Exercise and Parkinson’s Disease
Parkinson’s is usually a slow, progressive disorder that changes how our bodies move and operate.
It is the loss of dopamine production within the dopaminergic neurons of the substantia Nigra pars compacta within the brain. This deterioration causes motor skills to be challenged in clients such as tremors, reduction in upper body movement, loss of strength and confidence, rigid movements, balance, gait, and coordination. Another aspect of PD is that client’s loss interest in physical activity since they cannot perform tasks very well. This lack of physical activity leads to decrease in strength and endurance.

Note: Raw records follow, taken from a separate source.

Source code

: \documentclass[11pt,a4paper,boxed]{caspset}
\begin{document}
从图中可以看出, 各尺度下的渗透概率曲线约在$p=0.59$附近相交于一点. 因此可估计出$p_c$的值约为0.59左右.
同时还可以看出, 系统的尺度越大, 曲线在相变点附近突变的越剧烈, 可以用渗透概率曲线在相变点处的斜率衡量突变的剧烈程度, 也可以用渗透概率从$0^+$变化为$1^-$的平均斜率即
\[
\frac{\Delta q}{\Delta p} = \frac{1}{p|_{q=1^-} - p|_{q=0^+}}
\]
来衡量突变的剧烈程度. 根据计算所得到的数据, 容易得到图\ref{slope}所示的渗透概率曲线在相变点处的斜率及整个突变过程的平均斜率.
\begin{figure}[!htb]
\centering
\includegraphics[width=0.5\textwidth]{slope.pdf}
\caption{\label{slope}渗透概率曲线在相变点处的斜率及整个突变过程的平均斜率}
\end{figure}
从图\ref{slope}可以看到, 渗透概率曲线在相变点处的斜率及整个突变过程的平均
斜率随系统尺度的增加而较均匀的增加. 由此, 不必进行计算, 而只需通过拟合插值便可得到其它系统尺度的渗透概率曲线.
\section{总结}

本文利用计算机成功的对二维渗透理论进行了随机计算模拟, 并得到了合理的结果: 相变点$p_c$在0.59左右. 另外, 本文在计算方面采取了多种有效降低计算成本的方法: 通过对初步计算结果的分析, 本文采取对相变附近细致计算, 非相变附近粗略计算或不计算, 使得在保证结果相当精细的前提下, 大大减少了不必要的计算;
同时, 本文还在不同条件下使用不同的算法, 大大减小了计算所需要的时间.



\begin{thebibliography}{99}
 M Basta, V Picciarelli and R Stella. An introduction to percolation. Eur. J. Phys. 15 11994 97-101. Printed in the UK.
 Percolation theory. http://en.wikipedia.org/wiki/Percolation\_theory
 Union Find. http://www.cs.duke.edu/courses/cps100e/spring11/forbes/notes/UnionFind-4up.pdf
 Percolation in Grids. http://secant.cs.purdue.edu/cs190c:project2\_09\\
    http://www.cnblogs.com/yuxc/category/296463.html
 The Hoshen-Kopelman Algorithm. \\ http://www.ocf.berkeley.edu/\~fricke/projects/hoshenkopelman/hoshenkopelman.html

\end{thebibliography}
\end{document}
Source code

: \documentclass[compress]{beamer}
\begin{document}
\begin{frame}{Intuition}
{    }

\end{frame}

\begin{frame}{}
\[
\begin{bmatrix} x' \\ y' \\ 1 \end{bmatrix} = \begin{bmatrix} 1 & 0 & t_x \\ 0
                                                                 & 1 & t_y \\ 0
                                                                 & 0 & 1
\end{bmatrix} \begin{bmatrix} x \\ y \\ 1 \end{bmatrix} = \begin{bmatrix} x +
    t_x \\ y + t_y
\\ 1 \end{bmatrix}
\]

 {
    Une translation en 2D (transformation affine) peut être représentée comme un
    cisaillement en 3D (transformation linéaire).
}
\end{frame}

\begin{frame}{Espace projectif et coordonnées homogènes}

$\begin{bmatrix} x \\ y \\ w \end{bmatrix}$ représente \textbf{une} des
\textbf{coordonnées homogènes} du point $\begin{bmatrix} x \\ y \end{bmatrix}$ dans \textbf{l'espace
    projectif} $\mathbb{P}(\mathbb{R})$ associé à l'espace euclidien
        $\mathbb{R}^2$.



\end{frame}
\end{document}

A balanced exercise program is extremely helpful with clients who have Parkinson’s. It should include some aerobic training, flexibility, balance, and strength training. Nearly all types of exercise have the added benefit of improving brain function and can help promote a good night’s rest which those with PD can suffer from insomnia. Studies have also shown exercise helps protect against dementia associated with PD as well.
Resistance training improves strength. Introducing exercises slowly and incrementally is important to a long-term commitment. I will begin with activities that afford the individual the feeling of safety and require the least effort with the greatest reward. In some individuals this may be upper body strength training, in others walking may be more suitable intensity. Aerobic training improves walking speed; low intensity or endurance training improves gait.
So common for clients to suffer with low confidence in their bodies ability to work for them, it is not unique to PD clients and can be overcome with adequate encouragement and confidence-building approaches.